For most people there are bigger risks than this, but, if you were very sensitive about this particular issue, then you have a problem.

The one case that I can think of off hand where this kind of thing happened, it wasn't a search engine.
Old 03-19-2013, 11:38 AM   #3
Registered: Jan 2006
Location: USA
Posts: 543

Original Poster
ok, i know how gool cache works. i can query the cache for a specific page to see what that cached paged looks like, and this is open to the public. i want to search the public cache (query it), etc. its easier to query then it is for me to build a list of URL's and then pull thise in via php and then serach using regex, etc.

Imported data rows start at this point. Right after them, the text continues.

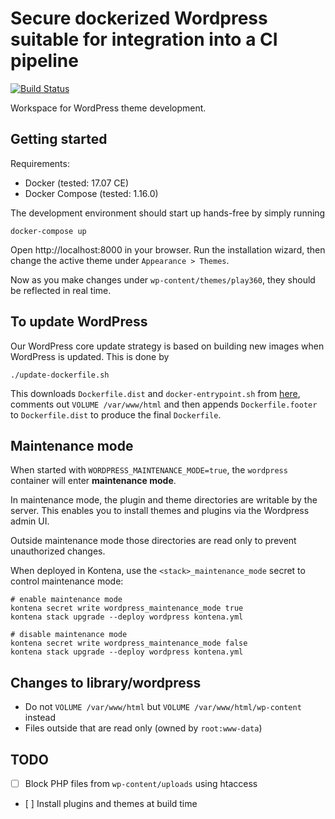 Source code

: # Secure dockerized Wordpress suitable for integration into a CI pipeline

[![Build Status](https://drone.plat2.leonidasoy.fi/api/badges/leonidas/leonidas-2017/status.svg)](https://drone.plat2.leonidasoy.fi/leonidas/leonidas-2017)

Workspace for WordPress theme development.

## Getting started

Requirements:

* Docker (tested: 17.07 CE)
* Docker Compose (tested: 1.16.0)

The development environment should start up hands-free by simply running

    docker-compose up

Open http://localhost:8000 in your browser. Run the installation wizard, then change the active theme under `Appearance > Themes`.

Now as you make changes under `wp-content/themes/play360`, they should be reflected in real time.

## To update WordPress

Our WordPress core update strategy is based on building new images when WordPress is updated. This is done by

    ./update-dockerfile.sh

This downloads `Dockerfile.dist` and `docker-entrypoint.sh` from [here](https://github.com/docker-library/wordpress/tree/master/php5.6/apache), comments out `VOLUME /var/www/html` and then appends `Dockerfile.footer` to `Dockerfile.dist` to produce the final `Dockerfile`.

## Maintenance mode

When started with `WORDPRESS_MAINTENANCE_MODE=true`, the `wordpress` container will enter **maintenance mode**.

In maintenance mode, the plugin and theme directories are writable by the server. This enables you to install themes and plugins via the Wordpress admin UI.

Outside maintenance mode those directories are read only to prevent unauthorized changes.

When deployed in Kontena, use the `<stack>_maintenance_mode` secret to control maintenance mode:

    # enable maintenance mode
    kontena secret write wordpress_maintenance_mode true
    kontena stack upgrade --deploy wordpress kontena.yml

    # disable maintenance mode
    kontena secret write wordpress_maintenance_mode false
    kontena stack upgrade --deploy wordpress kontena.yml

## Changes to library/wordpress

* Do not `VOLUME /var/www/html` but `VOLUME /var/www/html/wp-content` instead
* Files outside that are read only (owned by `root:www-data`)

## TODO

- [ ] Block PHP files from `wp-content/uploads` using htaccess
- [ ] Install plugins and themes at build time
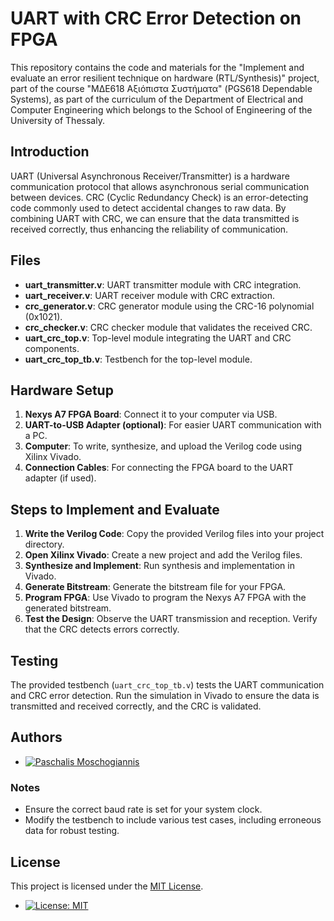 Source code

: # UART with CRC Error Detection on FPGA

This repository contains the code and materials for the "Implement and evaluate an error resilient technique on hardware (RTL/Synthesis)" project, part of the course "ΜΔΕ618 Αξιόπιστα Συστήματα" (PGS618 Dependable Systems), as part of the curriculum of the Department of Electrical and Computer Engineering which belongs to the School of Engineering of the University of Thessaly.

## Introduction

UART (Universal Asynchronous Receiver/Transmitter) is a hardware communication protocol that allows asynchronous serial communication between devices. CRC (Cyclic Redundancy Check) is an error-detecting code commonly used to detect accidental changes to raw data. By combining UART with CRC, we can ensure that the data transmitted is received correctly, thus enhancing the reliability of communication.

## Files

- **uart_transmitter.v**: UART transmitter module with CRC integration.
- **uart_receiver.v**: UART receiver module with CRC extraction.
- **crc_generator.v**: CRC generator module using the CRC-16 polynomial (0x1021).
- **crc_checker.v**: CRC checker module that validates the received CRC.
- **uart_crc_top.v**: Top-level module integrating the UART and CRC components.
- **uart_crc_top_tb.v**: Testbench for the top-level module.

## Hardware Setup

1. **Nexys A7 FPGA Board**: Connect it to your computer via USB.
2. **UART-to-USB Adapter (optional)**: For easier UART communication with a PC.
3. **Computer**: To write, synthesize, and upload the Verilog code using Xilinx Vivado.
4. **Connection Cables**: For connecting the FPGA board to the UART adapter (if used).

## Steps to Implement and Evaluate

1. **Write the Verilog Code**: Copy the provided Verilog files into your project directory.
2. **Open Xilinx Vivado**: Create a new project and add the Verilog files.
3. **Synthesize and Implement**: Run synthesis and implementation in Vivado.
4. **Generate Bitstream**: Generate the bitstream file for your FPGA.
5. **Program FPGA**: Use Vivado to program the Nexys A7 FPGA with the generated bitstream.
6. **Test the Design**: Observe the UART transmission and reception. Verify that the CRC detects errors correctly.

## Testing

The provided testbench (`uart_crc_top_tb.v`) tests the UART communication and CRC error detection. Run the simulation in Vivado to ensure the data is transmitted and received correctly, and the CRC is validated.

## Authors

- [![Paschalis Moschogiannis](https://img.shields.io/badge/GitHub-Paschalis_Moschogiannis-00FFFF?style=flat&logo=github)](https://github.com/Paschalis)


### Notes

- Ensure the correct baud rate is set for your system clock.
- Modify the testbench to include various test cases, including erroneous data for robust testing.

## License

This project is licensed under the [MIT License](LICENSE).

- [![License: MIT](https://img.shields.io/badge/License-MIT-yellow.svg)](https://opensource.org/licenses/MIT)
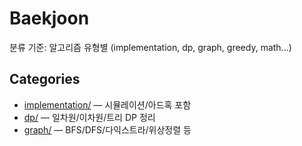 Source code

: # Baekjoon

분류 기준: 알고리즘 유형별 (implementation, dp, graph, greedy, math...)

## Categories
- [implementation/](implementation/) — 시뮬레이션/아드혹 포함
- [dp/](dp/) — 일차원/이차원/트리 DP 정리
- [graph/](graph/) — BFS/DFS/다익스트라/위상정렬 등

customer may have leaked some data, of which they changed their html, but engine cache's may still have a copy of pages that contain this data, etc.

does this give clarity?
Old 03-19-2013, 12:06 PM   #4
Senior Member
Registered: Nov 2005
Distribution: Arch
Posts: 3,091

Doesn't a normal search query the cache? I mean the whole point of caching is to make searches go faster, right?
Old 03-19-2013, 06:07 PM   #5
Registered: May 2001
Posts: 29,338
Blog Entries: 55

As others said a regular search does "query the cache" and AFAIK Google doesn't provide an API for bulk cache querying.
Old 03-19-2013, 10:52 PM   #6
Registered: Jan 2006
Location: USA
Posts: 543

Original Poster
nope. i didnt think i would have to explain this. google cache is a 2nd older copy of web pages, etc.

as far as i can tell, google cache is not something you can query using google search operators, hence my original question.

let me explain how cache works.
  1. goto google in FF
  2. in the search field type and click Search
  3. put mouse over the result (not web tools)
  4. now you see a double arrow icon to the right, put you mouse over that
  5. now look to the right, you see a "cached" link, click that
  6. or you can simply use in direct google search

so now you know what the cache is. i am looking for a way to use the engine operators to find specific data that is in cached pages. we the public have access to that latest cached page, can you imagine how many copies gool has, do you see how this may be useful to say the feds or local law enforcement, you change your public Facebook stuff thinking its gone, yet gool has every change you made, etc etc. i just need to query for specific data pattern in the cache that is available to the public, etc. i am thinking i need to build a uri list, use PHP to pull those from gool cache, and then grep the page content for my pattern, etc.

Old 03-19-2013, 11:36 PM   #7
LQ Guru
Registered: Aug 2004
Location: Sydney
Distribution: Centos 6.8, Centos 5.10
Posts: 17,326

If I was going to try that, I'd use Perl with WWW::Mechanize and friends to do it.
Basically you'd be looking for the code that activates that '>>' button.